Government agencies have expedited efforts to further strengthen the anti-money laundering and counter-terror financing frameworks in view of the coming Financial Action Task Force (FATF) assessment of India in the fourth round of mutual evaluations expected later this year.
It is learnt that the Financial Intelligence Unit is organising meetings with representatives from sectors like real estate to ensure compliance with KYC (Know Your Client) norms. As mandated by law, all the other agencies have been referring cases involving the money laundering angle to the Enforcement Directorate (ED) for further action. The ED has attached properties worth over ₹1 lakh crore under the Prevention of Money Laundering Act (PMLA).
The government has also organised a series of conferences focused on combating terror financing, including the United Nations Security Council Counter-Terrorism Committee special conference in India; the ‘No Money For Terror’ conference where India proposed to host its headquarters; and the UNSC briefing on challenges to the global counter-terrorism regime at the UN in New York.
According to the FATF, the possible onsite assessment is due in November 2023, whereas the findings may be discussed at its June 2024 plenary.
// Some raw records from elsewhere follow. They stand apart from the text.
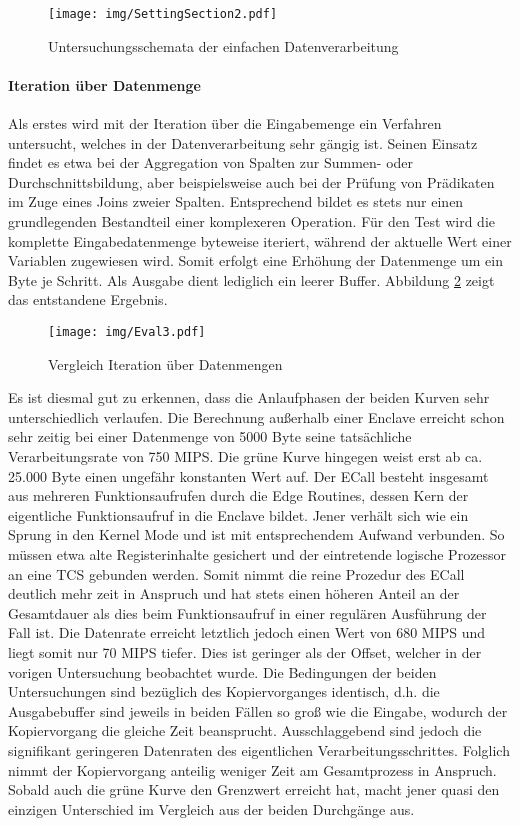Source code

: \begin{figure}[h]
	\texttt{[image: img/SettingSection2.pdf]}
	\centering
	\caption{Untersuchungsschemata der einfachen Datenverarbeitung}
	\label{fig:settingsection2}
\end{figure}

\paragraph{Iteration über Datenmenge}

Als erstes wird mit der Iteration über die Eingabemenge ein Verfahren untersucht, welches in der Datenverarbeitung sehr gängig ist. Seinen Einsatz findet es etwa bei der Aggregation von Spalten zur Summen- oder Durchschnittsbildung, aber beispielsweise auch bei der Prüfung von Prädikaten im Zuge eines Joins zweier Spalten. Entsprechend bildet es stets nur einen grundlegenden Bestandteil einer komplexeren Operation. Für den Test wird die komplette Eingabedatenmenge byteweise iteriert, während der aktuelle Wert einer Variablen zugewiesen wird. Somit erfolgt eine Erhöhung der Datenmenge um ein Byte je Schritt. Als Ausgabe dient lediglich ein leerer Buffer. Abbildung \ref{fig:eval3} zeigt das entstandene Ergebnis.

\begin{figure}[h]
	\texttt{[image: img/Eval3.pdf]}
	\centering
	\caption{Vergleich Iteration über Datenmengen}
	\label{fig:eval3}
\end{figure}

Es ist diesmal gut zu erkennen, dass die Anlaufphasen der beiden Kurven sehr unterschiedlich verlaufen. Die Berechnung außerhalb einer Enclave erreicht schon sehr zeitig bei einer Datenmenge von 5000 Byte seine tatsächliche Verarbeitungsrate von 750 \ac{MIPS}. Die grüne Kurve hingegen weist erst ab ca. 25.000 Byte einen ungefähr konstanten Wert auf. Der \ac{ECall} besteht insgesamt aus mehreren Funktionsaufrufen durch die Edge Routines, dessen Kern der eigentliche Funktionsaufruf in die Enclave bildet. Jener verhält sich wie ein Sprung in den Kernel Mode und ist mit entsprechendem Aufwand verbunden. So müssen etwa alte Registerinhalte gesichert und der eintretende logische Prozessor an eine \ac{TCS} gebunden werden. Somit nimmt die reine Prozedur des \ac{ECall} deutlich mehr zeit in Anspruch und hat stets einen höheren Anteil an der Gesamtdauer als dies beim Funktionsaufruf in einer regulären Ausführung der Fall ist. Die Datenrate erreicht letztlich jedoch einen Wert von 680 \ac{MIPS} und liegt somit nur 70 \ac{MIPS} tiefer. Dies ist geringer als der Offset, welcher in der vorigen Untersuchung beobachtet wurde. Die Bedingungen der beiden Untersuchungen sind bezüglich des Kopiervorganges identisch, d.h. die Ausgabebuffer sind jeweils in beiden Fällen so groß wie die Eingabe, wodurch der Kopiervorgang die gleiche Zeit beansprucht. Ausschlaggebend sind jedoch die signifikant geringeren Datenraten des eigentlichen Verarbeitungsschrittes. Folglich nimmt der Kopiervorgang anteilig weniger Zeit am Gesamtprozess in Anspruch. Sobald auch die grüne Kurve den Grenzwert erreicht hat, macht jener quasi den einzigen Unterschied im Vergleich aus der beiden Durchgänge aus.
The mutual evaluation of India was postponed due to the COVID-19 pandemic.
The scope of mutual evaluations involves two aspects: technical compliance, for assessment of whether the necessary legal framework and other associated measures are in force and whether the supporting institutional framework is in place; and effectiveness, to determine if the systems are working towards achieving the defined set of outcomes.
“On the legal front, we have one of the most stringent anti-money laundering/terrorist financing laws in the world. Besides, the Fugitive Economic Offenders Act and the Black Money Act have been brought in. Last year, the Parliament passed the Weapons of Mass Destruction and their Delivery Systems (Prohibition of Unlawful Activities) Amendment Bill, banning the funding of weapons of mass destruction and enabling freezing, seizure or attachment of assets and financial resources of those involved,” an official of a probe agency said.
In its 2010 review, the FATF had highlighted two shortcomings in the Indian legal framework. While the confiscation of assets was based on convictions, which was subsequently addressed by amending Section 8(5) of the PMLA, money laundering was not a standalone offence — it was dependent on scheduled/predicated offences under other penal laws.
The government in 2019 notified certain amendments apparently aimed at treating money laundering as a standalone offence. Provisions related to search-and-seizure and search of persons were modified to do away with the prerequisite of a First Information Report (FIR) or a charge-sheet pertaining to scheduled offences by other agencies.
An explanation to Section 44 was inserted to clarify that the jurisdiction of the Special Court dealing with a PMLA offence, during investigation, enquiry or trial, would not depend on any orders passed in respect of the scheduled offence, and that the trial of both sets of offences by the same court would not be construed as a joint trial. The scope of “proceeds of crime”, under Section 2, was expanded to empower the ED to act against even those assets which “may directly or indirectly be derived or obtained as a result of any criminal activity relatable to the scheduled offence”.
“However, in the July-2022 Vijay Madanlal Choudhary judgment, the Supreme Court held that if the accused is discharged or acquitted, or the prosecution stands quashed with respect to the associated predicate offence, there shall be no offence of money laundering. Also, the judgment does not interpret the phrase ‘criminal activity’, which is not defined in any of the Indian laws, but used in the PMLA. These issues have created a major roadblock that should be addressed,” an official said.
Pointing out that money laundering was a conceptual and conduct-based offence evolved by the civil law legal system countries, the official said in India “offence” had been defined — in the Indian Penal Code, Criminal Procedure Code and the General Clauses Act — as an act or omission made punishable by law for the time being in force. It does not explicitly include conduct-based crime.
On the aspect of “effectiveness”, apart from the instances of attachment/seizure/freezing of assets, conviction rate in the money laundering/terror financing cases would be crucial to demonstrate effective implementation.
“While the PMLA came into force in 2005, delays in court proceedings with respect to the predicated offences have impacted the outcome. Nevertheless, multiple convictions have been secured in the recent past. In this regard, another challenge is that money laundering investigations involve complex transactions, often involving overseas entities. Therefore, it’s a time consuming process,” the official said.
While the ED has taken action in several cases related to terror financing under the PMLA, the National Investigation Agency has also been registering cases to probe criminal conspiracies.
“An emerging challenge is the use of digital assets by criminals, including cryptocurrencies. In several cases, the ED and the Narcotics Control Bureau have seized crypto assets. However, this issue also requires attention in terms of legislative initiative and implementation,” a law enforcement official said.